Découverte d’un papyrus de 2700 ans sur lequel Jérusalem est mentionnée

La première mention de Jérusalem en hébreu découverte sur un papyrusIl s’agit d’un papyrus, sauvé du pillage d’une des grottes du désert de Judée, datant du 7e siècle avant l’ère chrétienne (époque du Temple de Salomon), où est clairement écrit le nom de Jérusalem. Il s’agit de la pièce la plus ancienne, non biblique, qui mentionne le nom de la ville éternelle. Après une longue enquête, la découverte a été présentée ce mercredi par des chercheurs de l’Office national des Antiquités lors d’une conférence de presse à Jérusalem.

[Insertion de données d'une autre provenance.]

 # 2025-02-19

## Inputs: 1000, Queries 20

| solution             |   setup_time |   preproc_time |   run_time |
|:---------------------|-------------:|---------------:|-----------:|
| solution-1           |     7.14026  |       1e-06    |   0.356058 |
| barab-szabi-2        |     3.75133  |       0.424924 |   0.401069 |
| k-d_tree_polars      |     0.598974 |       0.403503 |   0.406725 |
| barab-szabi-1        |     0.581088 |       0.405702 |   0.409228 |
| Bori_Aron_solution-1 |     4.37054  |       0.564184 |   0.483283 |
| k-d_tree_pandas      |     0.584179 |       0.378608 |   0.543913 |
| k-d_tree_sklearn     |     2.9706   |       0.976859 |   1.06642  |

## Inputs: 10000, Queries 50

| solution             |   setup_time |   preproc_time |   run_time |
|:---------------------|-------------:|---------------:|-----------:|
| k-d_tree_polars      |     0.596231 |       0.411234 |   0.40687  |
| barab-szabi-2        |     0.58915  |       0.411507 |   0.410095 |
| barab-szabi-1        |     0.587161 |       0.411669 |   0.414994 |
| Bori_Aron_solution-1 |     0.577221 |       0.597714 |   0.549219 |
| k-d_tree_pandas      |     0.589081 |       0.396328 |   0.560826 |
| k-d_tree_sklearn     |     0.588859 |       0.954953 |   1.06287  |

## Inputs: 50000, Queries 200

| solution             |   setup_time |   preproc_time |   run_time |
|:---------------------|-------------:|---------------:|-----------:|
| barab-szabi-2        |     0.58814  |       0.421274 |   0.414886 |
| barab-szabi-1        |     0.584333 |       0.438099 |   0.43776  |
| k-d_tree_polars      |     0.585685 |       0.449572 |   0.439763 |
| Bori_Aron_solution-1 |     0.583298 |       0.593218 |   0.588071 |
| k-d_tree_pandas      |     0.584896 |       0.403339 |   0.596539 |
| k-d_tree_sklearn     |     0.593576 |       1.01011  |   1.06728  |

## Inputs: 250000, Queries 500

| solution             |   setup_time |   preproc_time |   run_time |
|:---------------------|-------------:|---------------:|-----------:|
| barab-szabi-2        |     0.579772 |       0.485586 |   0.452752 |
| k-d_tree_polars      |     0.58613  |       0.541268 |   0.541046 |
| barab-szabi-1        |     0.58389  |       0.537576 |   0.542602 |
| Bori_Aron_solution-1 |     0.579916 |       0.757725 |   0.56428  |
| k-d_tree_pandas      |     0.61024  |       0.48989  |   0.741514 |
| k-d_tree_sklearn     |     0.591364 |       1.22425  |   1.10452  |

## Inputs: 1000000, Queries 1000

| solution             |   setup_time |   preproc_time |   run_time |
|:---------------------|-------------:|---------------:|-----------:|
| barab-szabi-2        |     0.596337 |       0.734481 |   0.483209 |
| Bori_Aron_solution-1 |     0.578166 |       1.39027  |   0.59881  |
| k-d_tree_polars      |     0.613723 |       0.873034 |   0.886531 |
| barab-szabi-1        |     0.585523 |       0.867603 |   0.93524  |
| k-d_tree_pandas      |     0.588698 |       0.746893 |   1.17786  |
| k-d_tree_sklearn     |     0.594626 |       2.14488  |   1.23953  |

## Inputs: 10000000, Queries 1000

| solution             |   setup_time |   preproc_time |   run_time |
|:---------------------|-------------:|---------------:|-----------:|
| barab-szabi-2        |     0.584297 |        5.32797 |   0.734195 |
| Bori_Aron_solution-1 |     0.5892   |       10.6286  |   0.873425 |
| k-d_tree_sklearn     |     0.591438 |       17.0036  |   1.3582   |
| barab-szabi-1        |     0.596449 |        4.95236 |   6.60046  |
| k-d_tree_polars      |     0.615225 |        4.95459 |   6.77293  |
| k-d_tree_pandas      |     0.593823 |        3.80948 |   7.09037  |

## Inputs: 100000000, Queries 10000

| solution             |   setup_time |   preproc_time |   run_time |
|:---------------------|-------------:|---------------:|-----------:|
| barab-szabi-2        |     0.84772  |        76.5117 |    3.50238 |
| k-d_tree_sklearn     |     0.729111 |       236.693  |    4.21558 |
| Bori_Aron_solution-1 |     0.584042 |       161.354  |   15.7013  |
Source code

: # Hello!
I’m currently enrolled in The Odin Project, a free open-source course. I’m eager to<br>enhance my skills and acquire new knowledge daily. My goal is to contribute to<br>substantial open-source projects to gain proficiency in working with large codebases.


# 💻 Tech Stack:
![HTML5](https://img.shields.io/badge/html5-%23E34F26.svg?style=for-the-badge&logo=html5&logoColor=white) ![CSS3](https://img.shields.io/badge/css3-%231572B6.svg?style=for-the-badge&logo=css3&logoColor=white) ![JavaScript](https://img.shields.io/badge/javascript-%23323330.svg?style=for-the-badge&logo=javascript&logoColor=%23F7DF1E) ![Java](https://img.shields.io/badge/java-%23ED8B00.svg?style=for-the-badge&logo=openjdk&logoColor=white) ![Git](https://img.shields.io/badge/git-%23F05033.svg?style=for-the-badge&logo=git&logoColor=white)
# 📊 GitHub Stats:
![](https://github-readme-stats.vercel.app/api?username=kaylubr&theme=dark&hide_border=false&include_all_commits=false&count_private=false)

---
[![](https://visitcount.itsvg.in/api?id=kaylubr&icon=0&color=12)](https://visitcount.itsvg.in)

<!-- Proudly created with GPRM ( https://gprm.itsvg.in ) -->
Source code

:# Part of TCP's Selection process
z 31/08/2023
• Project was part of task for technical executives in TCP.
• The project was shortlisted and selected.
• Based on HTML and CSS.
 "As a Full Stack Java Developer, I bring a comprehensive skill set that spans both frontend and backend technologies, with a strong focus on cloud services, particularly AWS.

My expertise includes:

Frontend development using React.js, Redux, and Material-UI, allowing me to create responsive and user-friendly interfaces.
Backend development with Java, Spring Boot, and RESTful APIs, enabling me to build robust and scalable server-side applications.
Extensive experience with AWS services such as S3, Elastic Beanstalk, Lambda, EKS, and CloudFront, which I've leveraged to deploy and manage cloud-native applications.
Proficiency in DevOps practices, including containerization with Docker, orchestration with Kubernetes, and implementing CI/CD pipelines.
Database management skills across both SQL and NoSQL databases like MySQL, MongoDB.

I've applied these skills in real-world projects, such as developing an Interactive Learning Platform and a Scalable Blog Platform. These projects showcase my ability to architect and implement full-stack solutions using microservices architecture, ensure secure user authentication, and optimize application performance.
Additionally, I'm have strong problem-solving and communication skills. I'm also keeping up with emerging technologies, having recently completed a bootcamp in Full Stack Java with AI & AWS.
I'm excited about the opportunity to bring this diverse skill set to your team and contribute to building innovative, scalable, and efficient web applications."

La dépêche AFP revient sur la présentation de cette pièce archéologique en pleine polémique autour de la récente résolution de l’UNESCO :

Le papyrus présenté mercredi n’a pas été découvert lors d’une fouille, mais peu avant sa mise en vente sur le marché noir international des antiquités par des trafiquants de la région de Hébron (sud de la Cisjordanie occupée), selon l’AIA.

Il avait été pillé dans une grotte du désert de Judée, dans la région de la mer Morte et sa saisie après une « enquête très longue » a permis de faire tomber « trois réseaux de trafiquants », a affirmé M. Ganor qui dirige la cellule de lutte contre la contrebande de l’AIA. […] Et l’apparition soudaine mercredi de cet artefact, saisi par les autorités israéliennes en 2012, n’est qu’une coïncidence, affirme l’archéologue. « Nous avions prévu d’annoncer cette découverte il y a huit mois », mais l’enquête a été longue, a-t-il ajouté.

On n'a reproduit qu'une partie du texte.